In assisted reproductive technology (ART), the diagnosis of male infertility has been conducted based on the assessment and analysis of sperm concentration, motility and morphology with the aim of obtaining the best quality of spermatozoa. Any type of damage present in sperm DNA can lead to ART failure. Sperm DNA fragmentation might be the most frequent cause of paternal DNA anomaly transmitted to offspring, and is found in a variable percentage of spermatozoa in subfertile and infertile men. Such DNA fragmentation is negatively correlated with semen quality and consequently, there is a need to develop sperm separation techniques that facilitate retrieval of as many spermatozoa with normal DNA integrity as possible from ejaculated semen.

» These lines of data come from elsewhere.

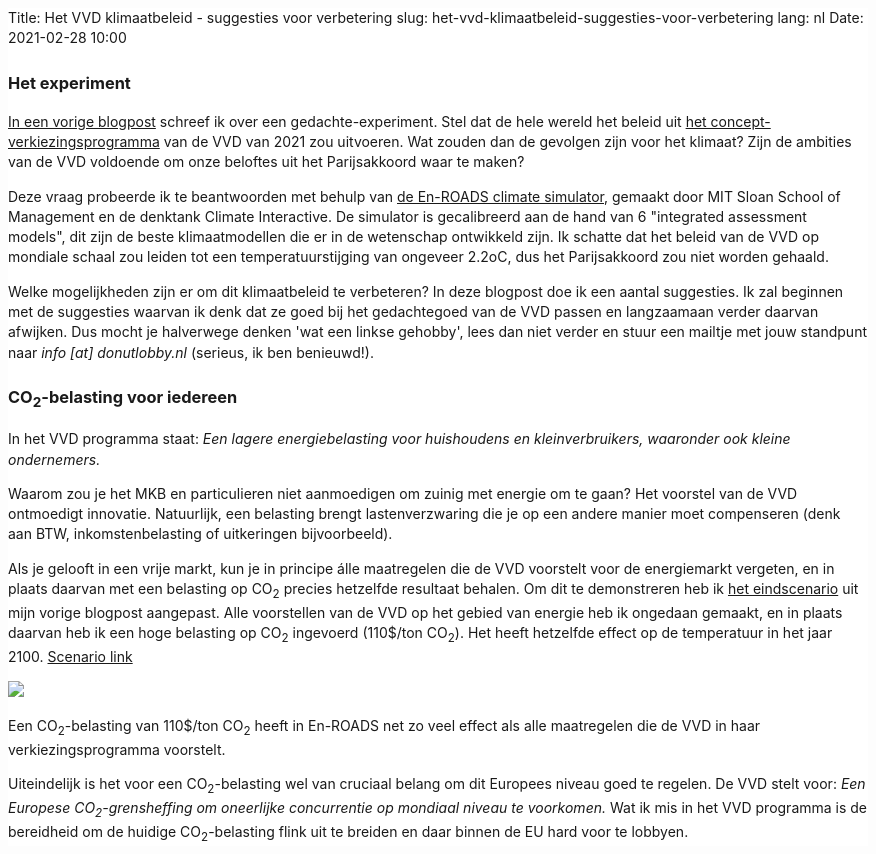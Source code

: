 Title: Het VVD klimaatbeleid - suggesties voor verbetering
slug: het-vvd-klimaatbeleid-suggesties-voor-verbetering
lang: nl
Date: 2021-02-28 10:00

### Het experiment

[In een vorige blogpost]({filename}/articles/20210124_parijsakkoord_vvd.md) schreef ik over een gedachte-experiment. Stel dat de hele wereld het beleid uit [het concept-verkiezingsprogramma](https://www.vvd.nl/content/uploads/2020/11/Verkiezingsprogramma-concept-VVD-2021-2025.pdf) van de VVD van 2021 zou uitvoeren. Wat zouden dan de gevolgen zijn voor het klimaat? Zijn de ambities van de VVD voldoende om onze beloftes uit het Parijsakkoord waar te maken?

Deze vraag probeerde ik te beantwoorden met behulp van [de En-ROADS climate simulator](https://en-roads.climateinteractive.org/scenario.html?v=2.7.35), gemaakt door MIT Sloan School of Management en de denktank Climate Interactive. De simulator is gecalibreerd aan de hand van 6 "integrated assessment models", dit zijn de beste klimaatmodellen die er in de wetenschap ontwikkeld zijn. Ik schatte dat het beleid van de VVD op mondiale schaal zou leiden tot een temperatuurstijging van ongeveer 2.2oC, dus het Parijsakkoord zou niet worden gehaald.

Welke mogelijkheden zijn er om dit klimaatbeleid te verbeteren? In deze blogpost doe ik een aantal suggesties. Ik zal beginnen met de suggesties waarvan ik denk dat ze goed bij het gedachtegoed van de VVD passen en langzaamaan verder daarvan afwijken. Dus mocht je halverwege denken 'wat een linkse gehobby', lees dan niet verder en stuur een mailtje met jouw standpunt naar _info \[at\] donutlobby.nl_ (serieus, ik ben benieuwd!).

### CO<sub>2</sub>-belasting voor iedereen

In het VVD programma staat: _Een lagere energiebelasting voor huishoudens en kleinverbruikers, waaronder ook kleine ondernemers._

Waarom zou je het MKB en particulieren niet aanmoedigen om zuinig met energie om te gaan? Het voorstel van de VVD ontmoedigt innovatie. Natuurlijk, een belasting brengt lastenverzwaring die je op een andere manier moet compenseren (denk aan BTW, inkomstenbelasting of uitkeringen bijvoorbeeld).

Als je gelooft in een vrije markt, kun je in principe álle maatregelen die de VVD voorstelt voor de energiemarkt vergeten, en in plaats daarvan met een belasting op CO<sub>2</sub> precies hetzelfde resultaat behalen. Om dit te demonstreren heb ik [het eindscenario](https://en-roads.climateinteractive.org/scenario.html?p208=2&p209=1&p210=1&p196=100&p202=2030&p4=2&p6=5&p7=10&p16=-0.02&p21=10&p23=10&p30=-0.07&p36=2040&p39=8&p47=3&p50=2.5&p53=2&p55=1&p57=-2&p60=-17&p61=-10&p65=100&p72=33&p74=33&p76=33&p77=2030&v=2.7.36) uit mijn vorige blogpost aangepast. Alle voorstellen van de VVD op het gebied van energie heb ik ongedaan gemaakt, en in plaats daarvan heb ik een hoge belasting op CO<sub>2</sub> ingevoerd (110$/ton CO<sub>2</sub>). Het heeft hetzelfde effect op de temperatuur in het jaar 2100. [Scenario link](https://en-roads.climateinteractive.org/scenario.html?p208=2&p209=1&p39=110&p47=3&p50=2.5&p53=2&p55=1&p57=-2&p60=-17&p61=-10&p65=100&p72=33&p74=33&p76=33&p77=2030&g0=2&g1=62&v=2.7.36)

![]({static}/images/verbetering/1.png)

Een CO<sub>2</sub>-belasting van 110$/ton CO<sub>2</sub> heeft in En-ROADS net zo veel effect als alle maatregelen die de VVD in haar verkiezingsprogramma voorstelt.

Uiteindelijk is het voor een CO<sub>2</sub>-belasting wel van cruciaal belang om dit Europees niveau goed te regelen. De VVD stelt voor: _Een Europese CO<sub>2</sub>-grensheffing om oneerlijke concurrentie op mondiaal niveau te voorkomen._ Wat ik mis in het VVD programma is de bereidheid om de huidige CO<sub>2</sub>-belasting flink uit te breiden en daar binnen de EU hard voor te lobbyen.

Because of centrifugation steps associated to swim-up or density-gradient can induce sperm DNA fragmentation via reactive oxygen species (ROS), microfluidic sperm sorters are being used to isolate motile human spermatozoa based on fluid dynamics. It seems to be that using this separation method, spermatozoa do not undergo added physical stress from sources such as a centrifuge. Hence, this new technology has been proposed to minimize DNA damage. In this study, we aim to determine if microfluidic sorting improves the selection of the best functional and with lower DNA fragmentation spermatozoa when compared to magnetic activated cell sorting (MACS) in split semen samples, and increases clinical outcomes.